» Input data:
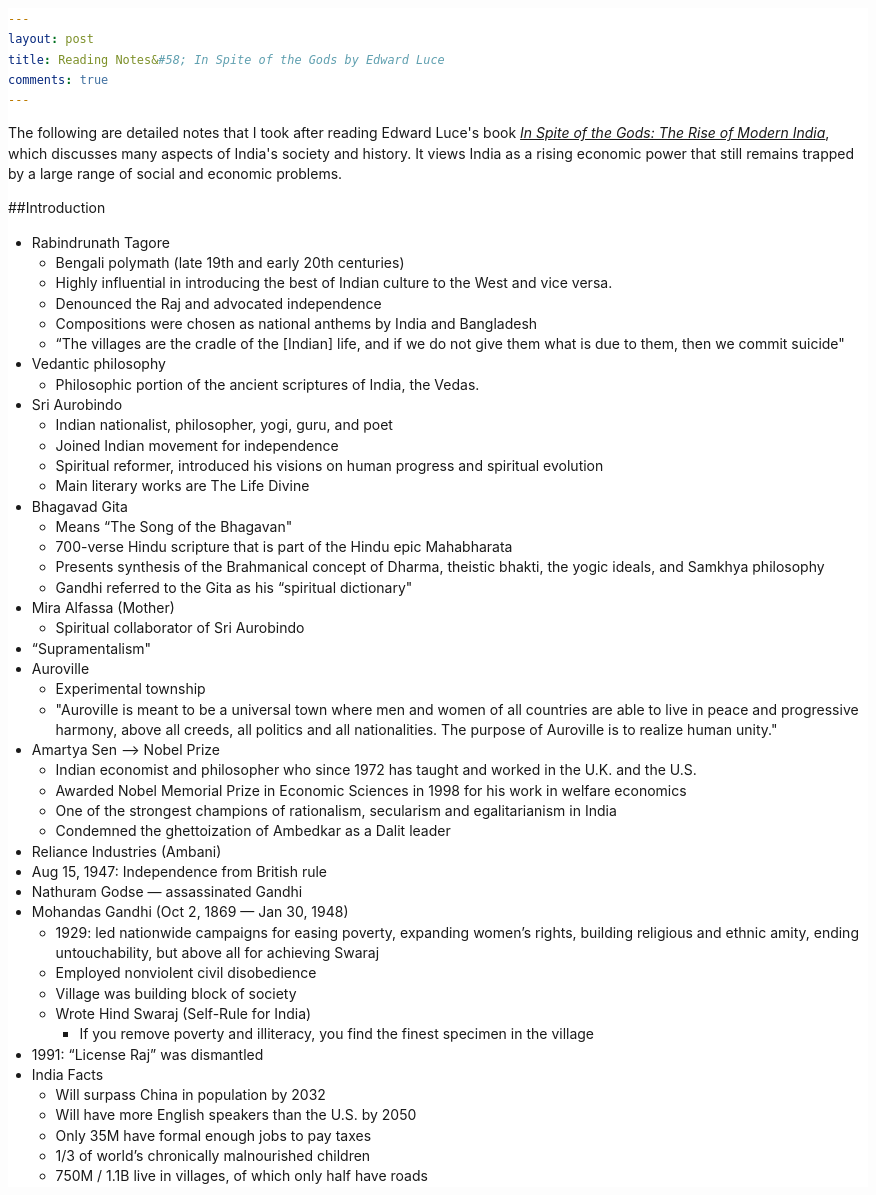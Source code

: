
 ```yaml
---
layout: post
title: Reading Notes&#58; In Spite of the Gods by Edward Luce
comments: true
---
```

The following are detailed notes that I took after reading Edward Luce's book [*In Spite of the Gods: The Rise of Modern India*](http://www.amazon.com/In-Spite-Gods-Modern-India/dp/1400079772), which discusses many aspects of India's society and history. It views India as a rising economic power that still remains trapped by a large range of social and economic problems.



##Introduction
- Rabindrunath Tagore
    - Bengali polymath (late 19th and early 20th centuries)
    - Highly influential in introducing the best of Indian culture to the West and vice versa.
    - Denounced the Raj and advocated independence
    - Compositions were chosen as national anthems by India and Bangladesh
    - “The villages are the cradle of the [Indian] life, and if we do not give them what is due to them, then we commit suicide"
- Vedantic philosophy
    - Philosophic portion of the ancient scriptures of India, the Vedas.
- Sri Aurobindo
    - Indian nationalist, philosopher, yogi, guru, and poet
    - Joined Indian movement for independence
    - Spiritual reformer, introduced his visions on human progress and spiritual evolution
    - Main literary works are The Life Divine
- Bhagavad Gita
    - Means “The Song of the Bhagavan"
    - 700-verse Hindu scripture that is part of the Hindu epic Mahabharata
    - Presents synthesis of the Brahmanical concept of Dharma, theistic bhakti, the yogic ideals, and Samkhya philosophy
    - Gandhi referred to the Gita as his “spiritual dictionary"
- Mira Alfassa (Mother)
    - Spiritual collaborator of Sri Aurobindo
- “Supramentalism"
- Auroville
    - Experimental township
    - "Auroville is meant to be a universal town where men and women of all countries are able to live in peace and progressive harmony, above all creeds, all politics and all nationalities. The purpose of Auroville is to realize human unity."
- Amartya Sen —> Nobel Prize
    - Indian economist and philosopher who since 1972 has taught and worked in the U.K. and the U.S.
    - Awarded Nobel Memorial Prize in Economic Sciences in 1998 for his work in welfare economics
    - One of the strongest champions of rationalism, secularism and egalitarianism in India
    - Condemned the ghettoization of Ambedkar as a Dalit leader
- Reliance Industries (Ambani)
- Aug 15, 1947: Independence from British rule
- Nathuram Godse — assassinated Gandhi
- Mohandas Gandhi (Oct 2, 1869 — Jan 30, 1948)
    - 1929: led nationwide campaigns for easing poverty, expanding women’s rights, building religious and ethnic amity, ending untouchability, but above all for achieving Swaraj
    - Employed nonviolent civil disobedience
    - Village was building block of society
    - Wrote Hind Swaraj (Self-Rule for India)
        - If you remove poverty and illiteracy, you find the finest specimen in the village
- 1991: “License Raj” was dismantled
- India Facts
    - Will surpass China in population by 2032
    - Will have more English speakers than the U.S. by 2050
    - Only 35M have formal enough jobs to pay taxes
    - 1/3 of world’s chronically malnourished children
    - 750M / 1.1B live in villages, of which only half have roads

» Problem requirements: Exactly and only the lines from the top of the records down to the line containing "- Indian economist" should be transcribed, please, without the pictures.

» Response area:
Source code

:
 ```yaml
---
layout: post
title: Reading Notes&#58; In Spite of the Gods by Edward Luce
comments: true
---
```

The following are detailed notes that I took after reading Edward Luce's book [*In Spite of the Gods: The Rise of Modern India*](http://www.amazon.com/In-Spite-Gods-Modern-India/dp/1400079772), which discusses many aspects of India's society and history. It views India as a rising economic power that still remains trapped by a large range of social and economic problems.



##Introduction
- Rabindrunath Tagore
    - Bengali polymath (late 19th and early 20th centuries)
    - Highly influential in introducing the best of Indian culture to the West and vice versa.
    - Denounced the Raj and advocated independence
    - Compositions were chosen as national anthems by India and Bangladesh
    - “The villages are the cradle of the [Indian] life, and if we do not give them what is due to them, then we commit suicide"
- Vedantic philosophy
    - Philosophic portion of the ancient scriptures of India, the Vedas.
- Sri Aurobindo
    - Indian nationalist, philosopher, yogi, guru, and poet
    - Joined Indian movement for independence
    - Spiritual reformer, introduced his visions on human progress and spiritual evolution
    - Main literary works are The Life Divine
- Bhagavad Gita
    - Means “The Song of the Bhagavan"
    - 700-verse Hindu scripture that is part of the Hindu epic Mahabharata
    - Presents synthesis of the Brahmanical concept of Dharma, theistic bhakti, the yogic ideals, and Samkhya philosophy
    - Gandhi referred to the Gita as his “spiritual dictionary"
- Mira Alfassa (Mother)
    - Spiritual collaborator of Sri Aurobindo
- “Supramentalism"
- Auroville
    - Experimental township
    - "Auroville is meant to be a universal town where men and women of all countries are able to live in peace and progressive harmony, above all creeds, all politics and all nationalities. The purpose of Auroville is to realize human unity."
- Amartya Sen —> Nobel Prize
    - Indian economist and philosopher who since 1972 has taught and worked in the U.K. and the U.S.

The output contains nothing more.